In 2012 as ThoughtSpot was born, we started evolving the idea of search-driven business intelligence (BI). Our vision was to raise the bar on ease of use of a BI tool, making it accessible to anyone. We were convinced that nothing could be easier to use than search. We also wanted our search to work very well at enterprise scale.
Best of both worlds?
In the BI industry recently, departmental desktop BI vendors have driven enterprise purchases. These products have resulted in fragmentation of truth and compromises on enterprise quality. We asked the question “does providing ease of use and direct access to business users have to mean compromising on being enterprise-grade”? We believed that the answer to that was NO. We could provide the best of both worlds to our customers - Google-search-like ease of use with absolutely no compromise on enterprise-grade data and user scale, advanced analytical capabilities, security, governance, integration and manageability.
Now, that was quite ambitious (some people would have called it foolish!). This had never been attempted before. The magnitude of what we were imagining was daunting. In fleeting moments of self-doubt, we asked ourselves if we should just build a search-driven BI application that sits on top of other platforms.
Search and BI
One of the greatest challenges in BI has always been getting fast performance of analytic queries. Unlike Google’s keyword-based searches of documents, ThoughtSpot’s search is a “relational” search. The end result is a visualization representing an analysis involving groupings, aggregations, formulae, filtering etc. of large data sets joined across many tables.
If you did a Google search and had to wait 30 seconds for any results to come back, would you use it? Probably not. The same applied to our BI search. Extremely fast performance is crucial for delivering on the promise of ease-of-use through search.
We estimated the UI response times users would expect as they typed search terms and the system instantly rendered visualizations reflecting what the users typed. We calculated the back-end performance this required. Security was critical; not just for visualization data, but also row-level security of the indexed data values users were searching. All of this at terabyte data scale.
Could we find a platform to build our application on that would meet our requirements?
The search for a platform
Clearly our search and query engines had to do in-memory processing. Disk-based systems were simply not feasible for this kind of performance demands. Our scale goals required a distributed MPP (Massively Parallel Processing) query execution engine. Moreover, our architecture had to deliver robust cluster management that required little administration work by customers. We did not want any of the traditional BI pre-computation technologies such as cubes and aggregate tables. We did not want any proprietary hardware.

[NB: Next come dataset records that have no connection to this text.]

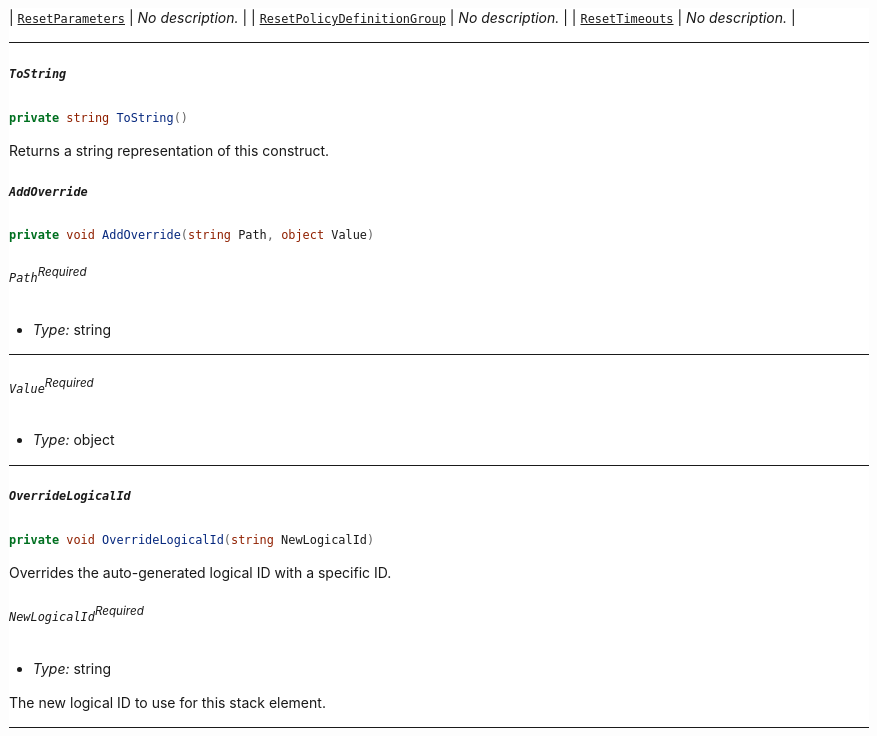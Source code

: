 | <code><a href="#@cdktf/provider-azurerm.policySetDefinition.PolicySetDefinition.resetParameters">ResetParameters</a></code> | *No description.* |
| <code><a href="#@cdktf/provider-azurerm.policySetDefinition.PolicySetDefinition.resetPolicyDefinitionGroup">ResetPolicyDefinitionGroup</a></code> | *No description.* |
| <code><a href="#@cdktf/provider-azurerm.policySetDefinition.PolicySetDefinition.resetTimeouts">ResetTimeouts</a></code> | *No description.* |

---

##### `ToString` <a name="ToString" id="@cdktf/provider-azurerm.policySetDefinition.PolicySetDefinition.toString"></a>

```csharp
private string ToString()
```

Returns a string representation of this construct.

##### `AddOverride` <a name="AddOverride" id="@cdktf/provider-azurerm.policySetDefinition.PolicySetDefinition.addOverride"></a>

```csharp
private void AddOverride(string Path, object Value)
```

###### `Path`<sup>Required</sup> <a name="Path" id="@cdktf/provider-azurerm.policySetDefinition.PolicySetDefinition.addOverride.parameter.path"></a>

- *Type:* string

---

###### `Value`<sup>Required</sup> <a name="Value" id="@cdktf/provider-azurerm.policySetDefinition.PolicySetDefinition.addOverride.parameter.value"></a>

- *Type:* object

---

##### `OverrideLogicalId` <a name="OverrideLogicalId" id="@cdktf/provider-azurerm.policySetDefinition.PolicySetDefinition.overrideLogicalId"></a>

```csharp
private void OverrideLogicalId(string NewLogicalId)
```

Overrides the auto-generated logical ID with a specific ID.

###### `NewLogicalId`<sup>Required</sup> <a name="NewLogicalId" id="@cdktf/provider-azurerm.policySetDefinition.PolicySetDefinition.overrideLogicalId.parameter.newLogicalId"></a>

- *Type:* string

The new logical ID to use for this stack element.

---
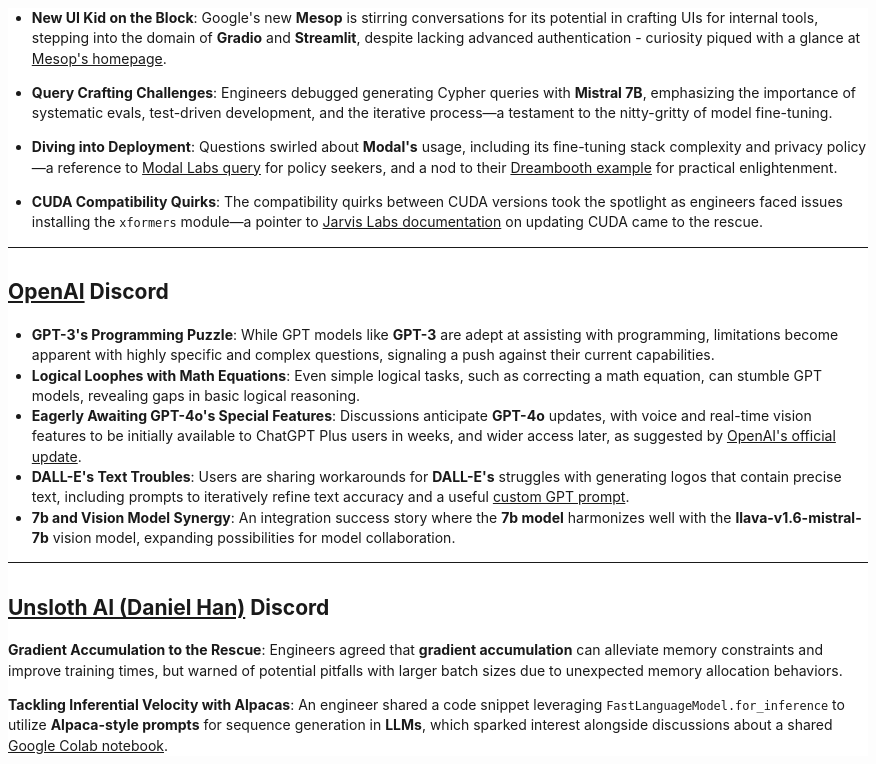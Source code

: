 - **New UI Kid on the Block**: Google's new **Mesop** is stirring conversations for its potential in crafting UIs for internal tools, stepping into the domain of **Gradio** and **Streamlit**, despite lacking advanced authentication - curiosity piqued with a glance at [Mesop's homepage](https://google.github.io/mesop/).

- **Query Crafting Challenges**: Engineers debugged generating Cypher queries with **Mistral 7B**, emphasizing the importance of systematic evals, test-driven development, and the iterative process—a testament to the nitty-gritty of model fine-tuning.

- **Diving into Deployment**: Questions swirled about **Modal's** usage, including its fine-tuning stack complexity and privacy policy—a reference to [Modal Labs query](https://www.google.com/search?q=privacy+policy+modal+labs) for policy seekers, and a nod to their [Dreambooth example](https://modal.com/docs/examples/dreambooth_app) for practical enlightenment.

- **CUDA Compatibility Quirks**: The compatibility quirks between CUDA versions took the spotlight as engineers faced issues installing the `xformers` module—a pointer to [Jarvis Labs documentation](https://jarvislabs.ai/docs/troubleshooting#updating-cuda) on updating CUDA came to the rescue.



---



## [OpenAI](https://discord.com/channels/974519864045756446) Discord

- **GPT-3's Programming Puzzle**: While GPT models like **GPT-3** are adept at assisting with programming, limitations become apparent with highly specific and complex questions, signaling a push against their current capabilities.
- **Logical Loophes with Math Equations**: Even simple logical tasks, such as correcting a math equation, can stumble GPT models, revealing gaps in basic logical reasoning.
- **Eagerly Awaiting GPT-4o's Special Features**: Discussions anticipate **GPT-4o** updates, with voice and real-time vision features to be initially available to ChatGPT Plus users in weeks, and wider access later, as suggested by [OpenAI's official update](https://x.com/OpenAI/status/1790130708612088054?t=bgpr-IBhwXMa4ZiLXCrJgg&s=19).
- **DALL-E's Text Troubles**: Users are sharing workarounds for **DALL-E's** struggles with generating logos that contain precise text, including prompts to iteratively refine text accuracy and a useful [custom GPT prompt](https://chatgpt.com/g/g-TKZI5nYMc-one-word-graphics).
- **7b and Vision Model Synergy**: An integration success story where the **7b model** harmonizes well with the **llava-v1.6-mistral-7b** vision model, expanding possibilities for model collaboration.



---



## [Unsloth AI (Daniel Han)](https://discord.com/channels/1179035537009545276) Discord

**Gradient Accumulation to the Rescue**: Engineers agreed that **gradient accumulation** can alleviate memory constraints and improve training times, but warned of potential pitfalls with larger batch sizes due to unexpected memory allocation behaviors.

**Tackling Inferential Velocity with Alpacas**: An engineer shared a code snippet leveraging `FastLanguageModel.for_inference` to utilize **Alpaca-style prompts** for sequence generation in **LLMs**, which sparked interest alongside discussions about a shared [Google Colab notebook](https://colab.research.google.com/drive/15vttTpzzVXv_tJwEk-hIcQ0S9FcEWvwP?usp=sharing).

We found that there was no platform out there that could meet our requirements. It dawned on us that the only way to get the experience that we wanted to provide our customers was to own the entire stack end-to-end. We could optimize things up and down the stack to get the required performance and experience. It would allow us to leverage our knowledge of specific application patterns, for example:
- In the early steps of an ad-hoc analysis flow, when data is not fully curated yet, result sets can be very large. But users are not going to browse through such a large data set. Here our system can efficiently provide a sampled view of the result set very quickly.
- The query processing engine can optimize the experienced based on knowledge of whether the user is likely to paginate over result sets or download the entire result set.
- The cluster manager can efficiently do consistent snapshots of the entire system utilizing the knowledge of the application’s interactions with metadata and data stores.
While search-driven BI was revolutionary (and has proven itself), we wanted to set ourselves up to do more in the future. What about embedded analytics? What about AI and Machine Learning based system-generated searches? What about predictive analytics? And voice- and gesture-driven analytics?
The ThoughtSpot Data Platform
We arrived at the conclusion that we needed to build our own robust data and analytics platform. Search would be the first application leveraging the platform. If we built a strong platform foundation, we could keep adding more and more applications rapidly over time.
Looking back now in 2017, I’m so glad we took the platform approach. Our (foolish?) ambition has paid off. We have a solid platform like no other. The power of this platform is allowing us to rapidly add new applications such as Bots, Embedded Analytics and Automated Insights. The complete platform and applications are positioning us to become the enterprise BI standard at companies.
The success of Apple’s iPhone was in large part due to this platform approach and owning everything end-to-end. While this is more difficult to do, when you do pull it off, you end up with a far superior product and a huge competitive advantage. Maybe an idea that is not so foolish.